## WHAT TO WORK ON
What is the number of lines below that include "总资产周转率"? Give that number alone.

Top of RECORDS SHOWN

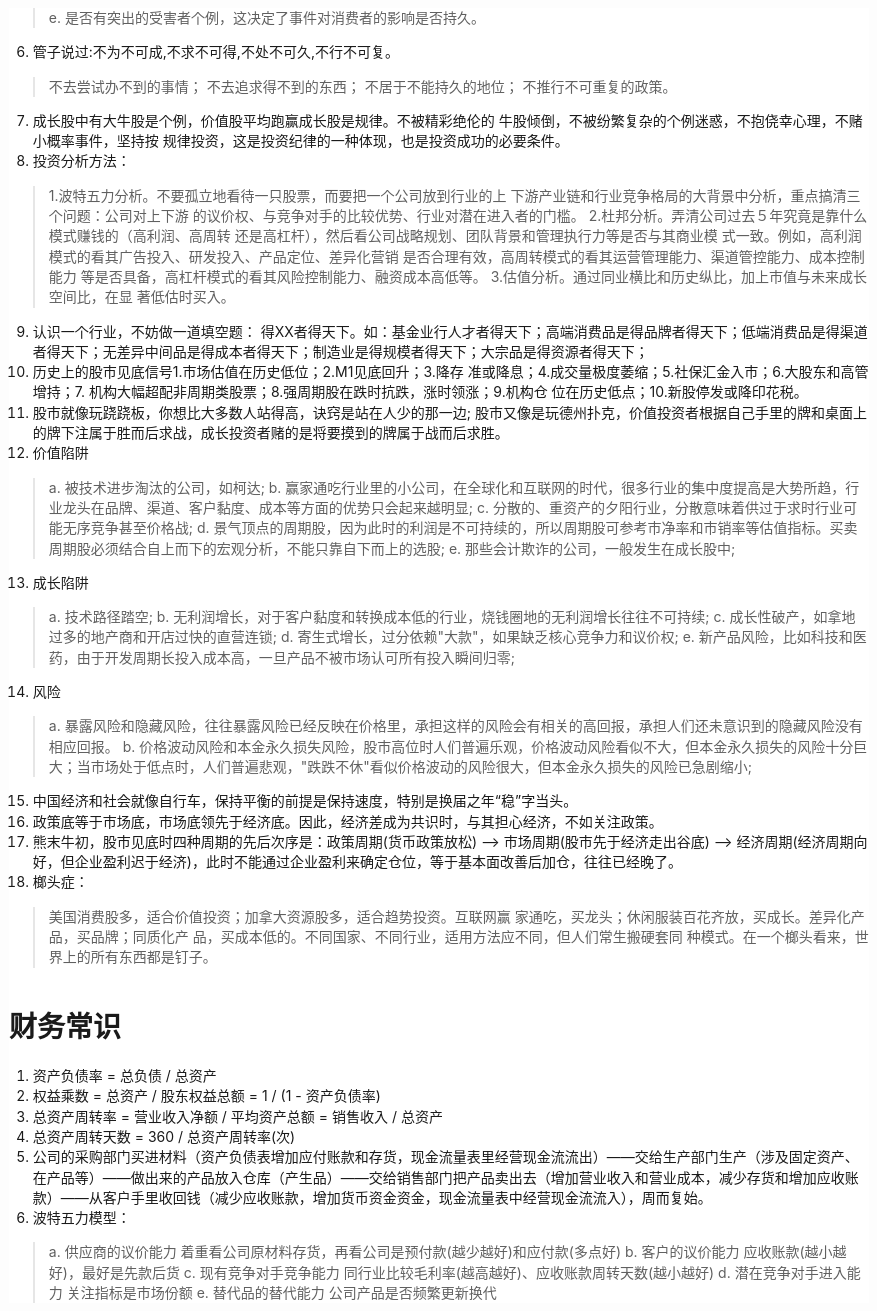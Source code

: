 >  e. 是否有突出的受害者个例，这决定了事件对消费者的影响是否持久。

6. 管子说过:不为不可成,不求不可得,不处不可久,不行不可复。
> 不去尝试办不到的事情；
> 不去追求得不到的东西；
> 不居于不能持久的地位；
> 不推行不可重复的政策。

7. 成长股中有大牛股是个例，价值股平均跑赢成长股是规律。不被精彩绝伦的 牛股倾倒，不被纷繁复杂的个例迷惑，不抱侥幸心理，不赌小概率事件，坚持按 规律投资，这是投资纪律的一种体现，也是投资成功的必要条件。
8. 投资分析方法：
> 1.波特五力分析。不要孤立地看待一只股票，而要把一个公司放到行业的上 下游产业链和行业竞争格局的大背景中分析，重点搞清三个问题：公司对上下游 的议价权、与竞争对手的比较优势、行业对潜在进入者的门槛。
> 2.杜邦分析。弄清公司过去５年究竟是靠什么模式赚钱的（高利润、高周转 还是高杠杆），然后看公司战略规划、团队背景和管理执行力等是否与其商业模 式一致。例如，高利润模式的看其广告投入、研发投入、产品定位、差异化营销 是否合理有效，高周转模式的看其运营管理能力、渠道管控能力、成本控制能力 等是否具备，高杠杆模式的看其风险控制能力、融资成本高低等。
> 3.估值分析。通过同业横比和历史纵比，加上市值与未来成长空间比，在显 著低估时买入。
9. 认识一个行业，不妨做一道填空题： 得XX者得天下。如：基金业行人才者得天下；高端消费品是得品牌者得天下；低端消费品是得渠道者得天下；无差异中间品是得成本者得天下；制造业是得规模者得天下；大宗品是得资源者得天下；
10. 历史上的股市见底信号1.市场估值在历史低位；2.M1见底回升；3.降存 准或降息；4.成交量极度萎缩；5.社保汇金入市；6.大股东和高管增持；7. 机构大幅超配非周期类股票；8.强周期股在跌时抗跌，涨时领涨；9.机构仓 位在历史低点；10.新股停发或降印花税。
11. 股市就像玩跷跷板，你想比大多数人站得高，诀窍是站在人少的那一边; 股市又像是玩德州扑克，价值投资者根据自己手里的牌和桌面上的牌下注属于胜而后求战，成长投资者赌的是将要摸到的牌属于战而后求胜。
12. 价值陷阱
> a. 被技术进步淘汰的公司，如柯达;
> b. 赢家通吃行业里的小公司，在全球化和互联网的时代，很多行业的集中度提高是大势所趋，行业龙头在品牌、渠道、客户黏度、成本等方面的优势只会起来越明显;
> c. 分散的、重资产的夕阳行业，分散意味着供过于求时行业可能无序竞争甚至价格战;
> d. 景气顶点的周期股，因为此时的利润是不可持续的，所以周期股可参考市净率和市销率等估值指标。买卖周期股必须结合自上而下的宏观分析，不能只靠自下而上的选股;
> e. 那些会计欺诈的公司，一般发生在成长股中;
13. 成长陷阱
> a. 技术路径踏空;
> b. 无利润增长，对于客户黏度和转换成本低的行业，烧钱圈地的无利润增长往往不可持续;
> c. 成长性破产，如拿地过多的地产商和开店过快的直营连锁;
> d. 寄生式增长，过分依赖"大款"，如果缺乏核心竞争力和议价权;
> e. 新产品风险，比如科技和医药，由于开发周期长投入成本高，一旦产品不被市场认可所有投入瞬间归零;
14. 风险
> a. 暴露风险和隐藏风险，往往暴露风险已经反映在价格里，承担这样的风险会有相关的高回报，承担人们还未意识到的隐藏风险没有相应回报。
> b. 价格波动风险和本金永久损失风险，股市高位时人们普遍乐观，价格波动风险看似不大，但本金永久损失的风险十分巨大；当市场处于低点时，人们普遍悲观，"跌跌不休"看似价格波动的风险很大，但本金永久损失的风险已急剧缩小;
15. 中国经济和社会就像自行车，保持平衡的前提是保持速度，特别是换届之年“稳”字当头。
16. 政策底等于市场底，市场底领先于经济底。因此，经济差成为共识时，与其担心经济，不如关注政策。
17. 熊末牛初，股市见底时四种周期的先后次序是：政策周期(货币政策放松) --> 市场周期(股市先于经济走出谷底) --> 经济周期(经济周期向好，但企业盈利迟于经济)，此时不能通过企业盈利来确定仓位，等于基本面改善后加仓，往往已经晚了。
18. 榔头症：
> 美国消费股多，适合价值投资；加拿大资源股多，适合趋势投资。互联网赢 家通吃，买龙头；休闲服装百花齐放，买成长。差异化产品，买品牌；同质化产 品，买成本低的。不同国家、不同行业，适用方法应不同，但人们常生搬硬套同 种模式。在一个榔头看来，世界上的所有东西都是钉子。


# 财务常识
1. 资产负债率 = 总负债 / 总资产
2. 权益乘数 = 总资产 / 股东权益总额 = 1 / (1 - 资产负债率)
3. 总资产周转率 = 营业收入净额 / 平均资产总额 = 销售收入 / 总资产
4. 总资产周转天数 = 360 / 总资产周转率(次)
5. 公司的采购部门买进材料（资产负债表增加应付账款和存货，现金流量表里经营现金流流出）——交给生产部门生产（涉及固定资产、在产品等）——做出来的产品放入仓库（产生品）——交给销售部门把产品卖出去（增加营业收入和营业成本，减少存货和增加应收账款）——从客户手里收回钱（减少应收账款，增加货币资金资金，现金流量表中经营现金流流入），周而复始。
6. 波特五力模型：
> a. 供应商的议价能力 
      着重看公司原材料存货，再看公司是预付款(越少越好)和应付款(多点好)
> b. 客户的议价能力
      应收账款(越小越好)，最好是先款后货
> c. 现有竞争对手竞争能力
      同行业比较毛利率(越高越好)、应收账款周转天数(越小越好)
> d. 潜在竞争对手进入能力
      关注指标是市场份额
> e. 替代品的替代能力
      公司产品是否频繁更新换代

Bottom of RECORDS SHOWN

## RESPONSE TO THIS TASK
2